Another possible schema would be:
<value1:double, value2:double>[year=0:*,1,0, month=1:12,1,0, day=1:31,1,0, hour=0:23,1,0, minute=0:59,1,0, second=0:59,1,0, millisecond=0:1000,1,0]

Generally speaking what are the pros and cons between the two schemas on efficiency and performance?

Mike


#4

Hi Mike,

You are asking a very astute question! In fact, we did a lot of work to make sure that we handle sparsity really well.

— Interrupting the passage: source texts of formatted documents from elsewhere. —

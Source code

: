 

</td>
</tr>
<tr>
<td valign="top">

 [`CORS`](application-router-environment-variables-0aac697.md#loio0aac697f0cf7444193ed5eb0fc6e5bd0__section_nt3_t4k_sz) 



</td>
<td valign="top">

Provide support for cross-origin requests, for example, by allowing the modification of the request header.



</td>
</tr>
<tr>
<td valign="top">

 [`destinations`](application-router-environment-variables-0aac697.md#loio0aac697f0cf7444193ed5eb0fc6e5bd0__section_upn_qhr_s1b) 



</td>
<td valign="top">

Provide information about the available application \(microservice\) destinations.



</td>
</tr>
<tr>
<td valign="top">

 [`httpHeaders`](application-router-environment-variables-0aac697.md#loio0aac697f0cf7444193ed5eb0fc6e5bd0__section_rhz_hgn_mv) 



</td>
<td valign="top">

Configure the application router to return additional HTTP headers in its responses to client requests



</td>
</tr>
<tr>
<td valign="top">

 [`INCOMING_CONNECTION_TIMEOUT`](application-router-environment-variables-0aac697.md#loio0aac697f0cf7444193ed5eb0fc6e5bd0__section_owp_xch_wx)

Given a chunk with M logical elements, N<=M non-empty elements we linearize the N data elements in a buffer and RLE compress it so that neighboring repeated values along the last dimension are not stored repeatedly. We also compose an RLE-encoded bitmap that has a virtual “1” for every non-empty element and “0” for every empty element - but the bitmap is stored and operated on in RLE compressed form. So, the storage footprint is under O(cN). In other words, if you have two chunks:

  1. having 1 million non-empty elements and 1 million empty elements and
  2. having 1 million non-empty elements and 1 billion empty elements

The storage fooptrint, memory footprint and approximate performance for handling the two chunks is the same. It only matters how many non-empty elements you have in the chunk.

Some general caveats are:

  1. you cannot have more than 2^63 total possible logical elements in the chunk
  2. if your chunks are too small (less than 10K physical elements) the ratio becomes inefficient because every chunk has a header of a few kilobytes. The schema you presented above suffers from chunks being too small since your chunks only have space for 1 value.
  3. It’s recommended that you structure your schema such that every chunk contains on average about 1M elements (unless you are using long strings). And we understand that you will sometimes have skew - some chunks will be denser than others. But the 1M average is a good guideline to follow.
  4. The RLE encoding format is a new feature in 12.3 and (since we’ve released it we found that)0 some operators (matrix multiply, window) will sometimes hiccup with very large logical chunks. This isn’t a theoretical problem but just a matter of rewriting some of the code. We’re knocking down those bugs as fast as we can and improving performance of various components.

Does this help?